Rex Tillerson, ExxonMobil CEO, 2006-present:
And now on to ExxonMobil's current CEO, Rex Tillerson. In 2015, our Executive Excess report was the first to analyze how CEO pay practices are rewarding corporate leaders for accelerating climate change. The report documented, for example, how oil companies executive bonuses encourage behaviors that further lock the companies into fossil fuel dependency instead of diversifying into renewables.
At ExxonMobil, the company's proxy statement cited successful drilling in "the first ExxonMobil-Rosneft Joint Venture Kara Sea exploration well in the Russian Arctic" among the reasons for awarding high executive payouts in 2014. The Russian government-owned Rosneft has a dismal environmental, safety, and transparency record, according to Greenpeace. Within months of the ExxonMobil bonus awards, international sanctions against Russia led to the scrapping of this controversial joint venture.
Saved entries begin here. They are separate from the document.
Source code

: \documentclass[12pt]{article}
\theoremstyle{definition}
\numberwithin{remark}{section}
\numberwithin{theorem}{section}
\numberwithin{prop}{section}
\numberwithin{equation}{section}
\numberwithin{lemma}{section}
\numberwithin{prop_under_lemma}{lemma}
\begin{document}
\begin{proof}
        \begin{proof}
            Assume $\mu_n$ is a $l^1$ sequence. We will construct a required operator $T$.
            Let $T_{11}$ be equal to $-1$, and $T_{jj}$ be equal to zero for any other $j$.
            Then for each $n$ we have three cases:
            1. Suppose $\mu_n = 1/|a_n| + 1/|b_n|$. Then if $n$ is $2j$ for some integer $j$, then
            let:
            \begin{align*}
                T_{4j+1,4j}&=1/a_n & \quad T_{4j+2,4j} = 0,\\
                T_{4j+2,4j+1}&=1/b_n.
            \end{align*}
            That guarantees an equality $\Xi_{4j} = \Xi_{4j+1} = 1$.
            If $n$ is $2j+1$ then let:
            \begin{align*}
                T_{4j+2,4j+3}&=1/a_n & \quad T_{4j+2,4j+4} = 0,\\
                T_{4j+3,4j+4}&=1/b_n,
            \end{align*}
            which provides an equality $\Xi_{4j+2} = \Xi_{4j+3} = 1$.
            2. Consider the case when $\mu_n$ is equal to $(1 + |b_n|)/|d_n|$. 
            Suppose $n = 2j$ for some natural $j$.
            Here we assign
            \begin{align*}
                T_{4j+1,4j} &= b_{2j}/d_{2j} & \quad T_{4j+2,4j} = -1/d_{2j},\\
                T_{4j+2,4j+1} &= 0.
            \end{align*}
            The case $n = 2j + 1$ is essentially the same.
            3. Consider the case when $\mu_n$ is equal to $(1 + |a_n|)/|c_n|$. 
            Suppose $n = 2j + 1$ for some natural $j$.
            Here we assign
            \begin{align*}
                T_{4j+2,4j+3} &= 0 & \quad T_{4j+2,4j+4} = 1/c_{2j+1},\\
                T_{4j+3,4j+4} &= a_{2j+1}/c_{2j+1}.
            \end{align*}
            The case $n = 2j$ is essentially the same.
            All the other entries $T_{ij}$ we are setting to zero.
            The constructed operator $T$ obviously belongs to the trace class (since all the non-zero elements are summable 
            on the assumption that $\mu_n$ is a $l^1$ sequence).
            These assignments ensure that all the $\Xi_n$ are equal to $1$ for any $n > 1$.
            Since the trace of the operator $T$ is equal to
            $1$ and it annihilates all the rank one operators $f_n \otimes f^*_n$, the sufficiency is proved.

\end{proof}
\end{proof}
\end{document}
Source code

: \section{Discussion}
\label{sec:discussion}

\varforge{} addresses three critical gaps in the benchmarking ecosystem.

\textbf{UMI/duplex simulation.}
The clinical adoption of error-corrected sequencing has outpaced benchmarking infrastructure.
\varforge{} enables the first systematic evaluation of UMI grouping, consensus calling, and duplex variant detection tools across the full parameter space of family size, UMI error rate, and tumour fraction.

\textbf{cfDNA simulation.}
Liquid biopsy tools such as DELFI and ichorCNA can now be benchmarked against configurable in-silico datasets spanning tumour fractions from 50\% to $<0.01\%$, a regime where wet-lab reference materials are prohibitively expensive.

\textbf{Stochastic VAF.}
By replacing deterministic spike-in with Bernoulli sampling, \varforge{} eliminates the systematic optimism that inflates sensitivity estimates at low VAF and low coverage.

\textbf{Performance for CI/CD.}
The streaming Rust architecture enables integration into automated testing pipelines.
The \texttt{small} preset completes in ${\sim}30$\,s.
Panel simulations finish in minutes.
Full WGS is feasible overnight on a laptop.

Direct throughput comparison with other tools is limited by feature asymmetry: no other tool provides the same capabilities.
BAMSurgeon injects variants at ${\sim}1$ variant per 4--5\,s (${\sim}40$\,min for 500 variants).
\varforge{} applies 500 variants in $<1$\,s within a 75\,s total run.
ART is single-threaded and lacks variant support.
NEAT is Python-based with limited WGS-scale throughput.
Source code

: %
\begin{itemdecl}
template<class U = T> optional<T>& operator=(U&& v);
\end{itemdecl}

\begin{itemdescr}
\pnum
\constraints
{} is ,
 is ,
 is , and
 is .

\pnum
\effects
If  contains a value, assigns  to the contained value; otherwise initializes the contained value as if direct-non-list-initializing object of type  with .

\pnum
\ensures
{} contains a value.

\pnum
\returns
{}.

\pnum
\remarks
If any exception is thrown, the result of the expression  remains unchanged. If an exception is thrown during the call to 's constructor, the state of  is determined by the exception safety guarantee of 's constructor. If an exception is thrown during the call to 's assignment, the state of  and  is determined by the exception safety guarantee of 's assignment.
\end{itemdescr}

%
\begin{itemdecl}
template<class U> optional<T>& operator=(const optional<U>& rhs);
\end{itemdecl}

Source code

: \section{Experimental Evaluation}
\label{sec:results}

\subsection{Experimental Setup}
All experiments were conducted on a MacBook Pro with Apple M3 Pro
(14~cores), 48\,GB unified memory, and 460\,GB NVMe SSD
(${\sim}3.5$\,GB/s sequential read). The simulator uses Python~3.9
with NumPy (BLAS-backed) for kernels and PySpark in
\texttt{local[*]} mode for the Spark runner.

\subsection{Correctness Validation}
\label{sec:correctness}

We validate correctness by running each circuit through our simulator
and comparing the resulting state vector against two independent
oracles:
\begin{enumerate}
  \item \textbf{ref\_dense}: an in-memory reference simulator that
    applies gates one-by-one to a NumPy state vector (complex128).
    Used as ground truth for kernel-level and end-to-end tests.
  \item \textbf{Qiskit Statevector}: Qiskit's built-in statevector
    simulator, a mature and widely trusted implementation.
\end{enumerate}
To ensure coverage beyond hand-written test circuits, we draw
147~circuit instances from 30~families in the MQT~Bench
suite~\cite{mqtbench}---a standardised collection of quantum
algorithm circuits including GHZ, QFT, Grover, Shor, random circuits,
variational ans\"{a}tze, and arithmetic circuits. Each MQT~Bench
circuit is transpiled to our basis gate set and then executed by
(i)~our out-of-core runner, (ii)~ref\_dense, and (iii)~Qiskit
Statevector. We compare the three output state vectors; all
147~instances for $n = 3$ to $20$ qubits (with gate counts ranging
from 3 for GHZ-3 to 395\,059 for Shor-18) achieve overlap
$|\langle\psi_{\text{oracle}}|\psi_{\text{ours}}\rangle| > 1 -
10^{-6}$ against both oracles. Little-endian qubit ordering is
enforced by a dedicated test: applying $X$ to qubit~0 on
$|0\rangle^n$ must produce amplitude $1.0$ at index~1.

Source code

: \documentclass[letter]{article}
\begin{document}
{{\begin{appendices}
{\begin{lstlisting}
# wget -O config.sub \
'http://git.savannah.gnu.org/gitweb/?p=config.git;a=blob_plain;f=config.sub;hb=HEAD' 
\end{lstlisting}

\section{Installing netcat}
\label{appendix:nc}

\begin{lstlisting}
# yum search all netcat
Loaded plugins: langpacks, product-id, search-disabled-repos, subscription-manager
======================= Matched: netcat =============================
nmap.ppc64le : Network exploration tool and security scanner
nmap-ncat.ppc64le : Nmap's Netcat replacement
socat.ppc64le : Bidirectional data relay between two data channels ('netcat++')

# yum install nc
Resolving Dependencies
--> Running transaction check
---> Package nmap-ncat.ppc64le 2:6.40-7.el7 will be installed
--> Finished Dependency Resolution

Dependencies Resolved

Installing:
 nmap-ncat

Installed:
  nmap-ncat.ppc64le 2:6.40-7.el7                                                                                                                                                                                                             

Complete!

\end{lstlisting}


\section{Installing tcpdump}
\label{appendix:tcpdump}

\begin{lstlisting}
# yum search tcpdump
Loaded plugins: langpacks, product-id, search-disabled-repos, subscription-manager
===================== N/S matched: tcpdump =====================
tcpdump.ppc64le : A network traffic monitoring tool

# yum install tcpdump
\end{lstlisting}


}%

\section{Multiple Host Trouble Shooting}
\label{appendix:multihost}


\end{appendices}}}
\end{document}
Here's more from that report about Tillerson:
A regular on lists of America's highest-paid corporate executives, Rex Tillerson pocketed $33 million in 2014, raising his total compensation over the past five years to $165 million. His gargantuan reward package doesn't just reflect the massive size of his firm, the nation's second-largest. As detailed later in this report, ExxonMobil aggressively uses stock repurchases to boost share prices, a move that in turn inflates Tillerson's equity-based pay. Between 2003 and 2013, buybacks accounted for an estimated 51 percent of ExxonMobil earnings per share growth. As of year-end 2014, Tillerson, who became ExxonMobil chair and CEO in 2006, was sitting on more than $166 million worth of unvested stock grants.
In the midst of all this share repurchasing, ExxonMobil has also been spending generously to support climate deniers. In the 2014 election cycle, ExxonMobil's PAC dished out $715,000 in campaign contributions to candidates who have either denied or raised questions about climate science. ExxonMobil, adds the Union of Concerned Scientists, also continues to quietly fund climate denial organizations.
Shareholders have pushed hard for change at ExxonMobil. They've introduced 62 climate-related resolutions over the past 25 years. Management has opposed every one. CEO Tillerson, ironically, has little tolerance for environment-threatening behavior in his own backyard. Last year, his efforts to block a fracking project in his posh Dallas suburb made the front page of the Wall Street Journal.
In a follow-up article in AlterNet, I noted that when a Catholic priest and shareholder activist urged investment in renewables at the company's annual meeting in 2015, Tillerson openly mocked him.
I know I should add something thoughtful here about how Tillerson or Raymond might perform as our nation's top diplomat, including in global climate negotiations and international efforts to fight global poverty. Sorry, I've got nothing to say.